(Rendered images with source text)
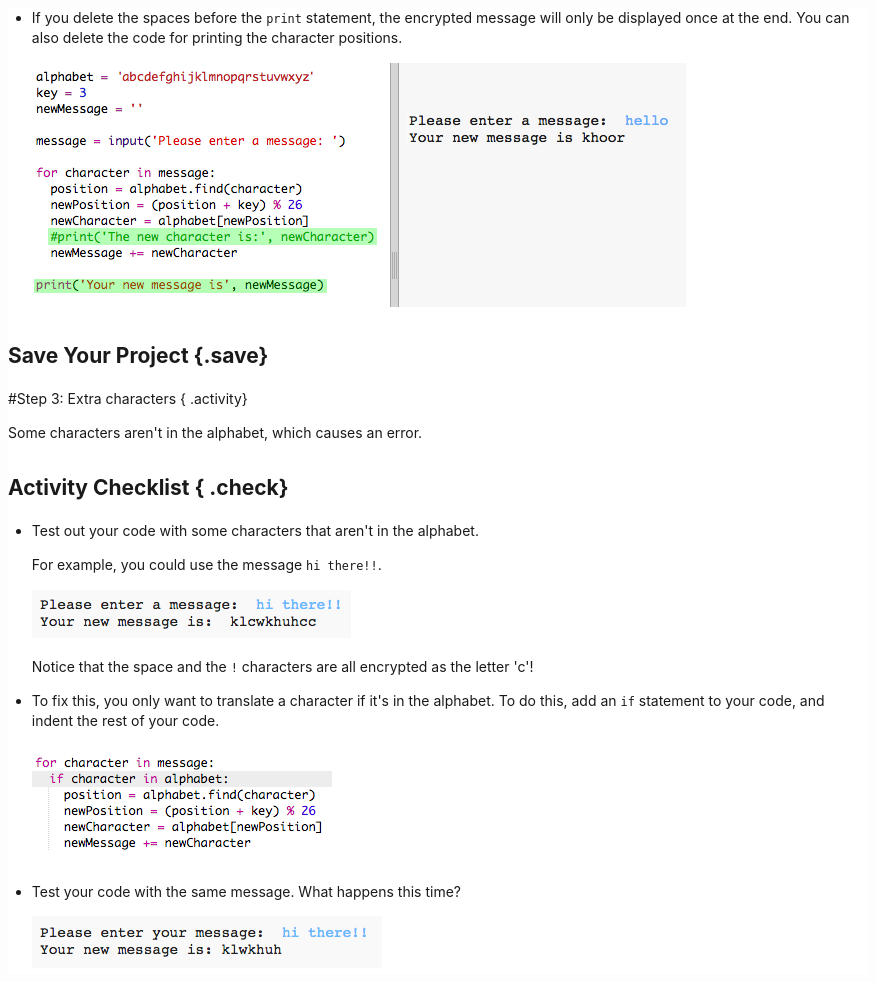+ If you delete the spaces before the `print` statement, the encrypted message will only be displayed once at the end. You can also delete the code for printing the character positions.

	![screenshot](messages-print-message-comment.png)

## Save Your Project {.save}

#Step 3: Extra characters { .activity}

Some characters aren't in the alphabet, which causes an error.

## Activity Checklist { .check}

+ Test out your code with some characters that aren't in the alphabet.

	For example, you could use the message `hi there!!`.

	![screenshot](messages-extra-characters.png)

	Notice that the space and the `!` characters are all encrypted as the letter 'c'!

+ To fix this, you only want to translate a character if it's in the alphabet. To do this, add an `if` statement to your code, and indent the rest of your code.

	![screenshot](messages-if.png)

+ Test your code with the same message. What happens this time?

	![screenshot](messages-if-test.png)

Exercise directions
Return each record exactly as given, excluding any image.

Reply to the exercise
+ If you delete the spaces before the `print` statement, the encrypted message will only be displayed once at the end. You can also delete the code for printing the character positions.

	![screenshot](messages-print-message-comment.png)

## Save Your Project {.save}

#Step 3: Extra characters { .activity}

Some characters aren't in the alphabet, which causes an error.

## Activity Checklist { .check}

+ Test out your code with some characters that aren't in the alphabet.

	For example, you could use the message `hi there!!`.

	![screenshot](messages-extra-characters.png)

	Notice that the space and the `!` characters are all encrypted as the letter 'c'!

+ To fix this, you only want to translate a character if it's in the alphabet. To do this, add an `if` statement to your code, and indent the rest of your code.

	![screenshot](messages-if.png)

+ Test your code with the same message. What happens this time?

	![screenshot](messages-if-test.png)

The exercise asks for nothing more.